Yanez Multimodal Inorganic Identities Dataset (MIID) Subnet (ت)

Mar 14, 2025
12 min read

Updated: Jun 10, 2025

A Subnet Built for Real-World Impact

The Bittensor ecosystem is rapidly evolving, bringing together decentralized AI applications across multiple domains. While many subnets explore cutting-edge AI research, some are beginning to establish clear business applications that bridge decentralized AI with real-world industries.

The Yanez Multimodal Inorganic Identities Dataset (MIID) Subnet is one such project.

This subnet powers Yanez Compliance, an AI-powered platform for detecting and correcting exposure, weaknesses, and configuration flaws in financial crime prevention systems. Effective financial crime prevention depends on how well these systems can detect fraudulent identities, prevent money laundering, and reduce regulatory risks. To properly test these systems, a diverse and controlled dataset of inorganic identities is essential.

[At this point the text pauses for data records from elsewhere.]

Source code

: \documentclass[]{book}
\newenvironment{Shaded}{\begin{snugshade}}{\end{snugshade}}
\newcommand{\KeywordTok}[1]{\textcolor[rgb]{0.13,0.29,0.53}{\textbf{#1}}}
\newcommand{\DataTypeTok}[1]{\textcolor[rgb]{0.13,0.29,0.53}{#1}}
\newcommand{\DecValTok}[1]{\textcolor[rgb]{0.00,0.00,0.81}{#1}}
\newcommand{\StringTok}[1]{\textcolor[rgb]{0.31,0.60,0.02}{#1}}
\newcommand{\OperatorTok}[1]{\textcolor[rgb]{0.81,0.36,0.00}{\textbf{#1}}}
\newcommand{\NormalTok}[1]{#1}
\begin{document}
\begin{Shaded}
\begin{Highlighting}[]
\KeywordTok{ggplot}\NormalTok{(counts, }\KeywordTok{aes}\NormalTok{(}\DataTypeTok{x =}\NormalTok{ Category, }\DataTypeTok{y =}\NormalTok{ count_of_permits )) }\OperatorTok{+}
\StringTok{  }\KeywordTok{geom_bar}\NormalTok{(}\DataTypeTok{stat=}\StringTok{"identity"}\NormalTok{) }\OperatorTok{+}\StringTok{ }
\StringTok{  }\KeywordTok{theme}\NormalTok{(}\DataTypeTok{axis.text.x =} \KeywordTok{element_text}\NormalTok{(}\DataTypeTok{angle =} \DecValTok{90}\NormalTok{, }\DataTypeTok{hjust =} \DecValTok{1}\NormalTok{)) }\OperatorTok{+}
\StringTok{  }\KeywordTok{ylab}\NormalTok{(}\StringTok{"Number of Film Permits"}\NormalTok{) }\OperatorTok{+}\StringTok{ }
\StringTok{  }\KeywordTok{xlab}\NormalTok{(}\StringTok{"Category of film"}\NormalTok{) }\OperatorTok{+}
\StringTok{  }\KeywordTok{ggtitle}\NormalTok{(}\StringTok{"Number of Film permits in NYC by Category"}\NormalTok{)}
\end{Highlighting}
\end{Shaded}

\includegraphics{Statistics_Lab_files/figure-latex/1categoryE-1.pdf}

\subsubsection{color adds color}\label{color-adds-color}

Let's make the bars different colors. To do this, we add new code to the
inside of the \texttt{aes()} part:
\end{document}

By leveraging Bittensor’s decentralized AI infrastructure, the Yanez subnet enables the generation of high-quality inorganic identities, which serve as the foundation for testing, tuning, and validating fraud detection, sanctions screening, and broader financial crime prevention measures.

With a direct business use case and existing clients, the Yanez subnet brings practical, real-world adoption to the Bittensor ecosystem — demonstrating how decentralized AI can support financial institutions in strengthening their compliance and security frameworks.

Identity Data Generation

One of the biggest challenges in financial crime prevention is dealing with synthetic identities, a term commonly associated with fraudulent activity. Public literature, including reports from financial regulators and industry leaders such as the Federal Reserve and the FTC, describes synthetic identity fraud as one of the fastest-growing financial crimes. In these cases, fraudsters create identities by combining real and fictitious information to bypass security systems, establish fraudulent credit lines, and exploit financial services.

However, while the term “synthetic identity” is often linked to nefarious intent, the underlying concept of generating artificial identities is not inherently malicious — it depends on the purpose and use case. This is where inorganic identities come in.

Yanez’ Inorganic identities serve an entirely different purpose: they are AI-generated identity profiles explicitly designed to test, evaluate, and improve financial crime prevention systems.

For example, a name-matching detection algorithm may require variations on just names. Detecting potential identity theft may require identifying inorganic identities with fake digital documents. Fraudsters use synthetic identities to perpetrate crime and circumvent security from many applications. Therefore, all organizations and systems preventing fraud care about detecting identities developed by deep fake creation systems and approaches. Generating “good” inorganic identities is essential to train models that help detect them. This subnet incentivizes creating and generating inorganic identities to be used in different use cases.

Identity Use Cases in Financial Crime Prevention and Anti-money Laundering (AML) Compliance

Financial crime prevention is all about how to prevent a compromise or abuse of the financial ecosystem. There is a blurry line between financial crime prevention operations and compliance operations for anti-money laundering and sanctions. The concepts are very much related, and the applicability of the regulation is intertwined. For the purposes of this document, we’ll treat them as if they were one in the same hoping not to offend any practitioner of one vs the other.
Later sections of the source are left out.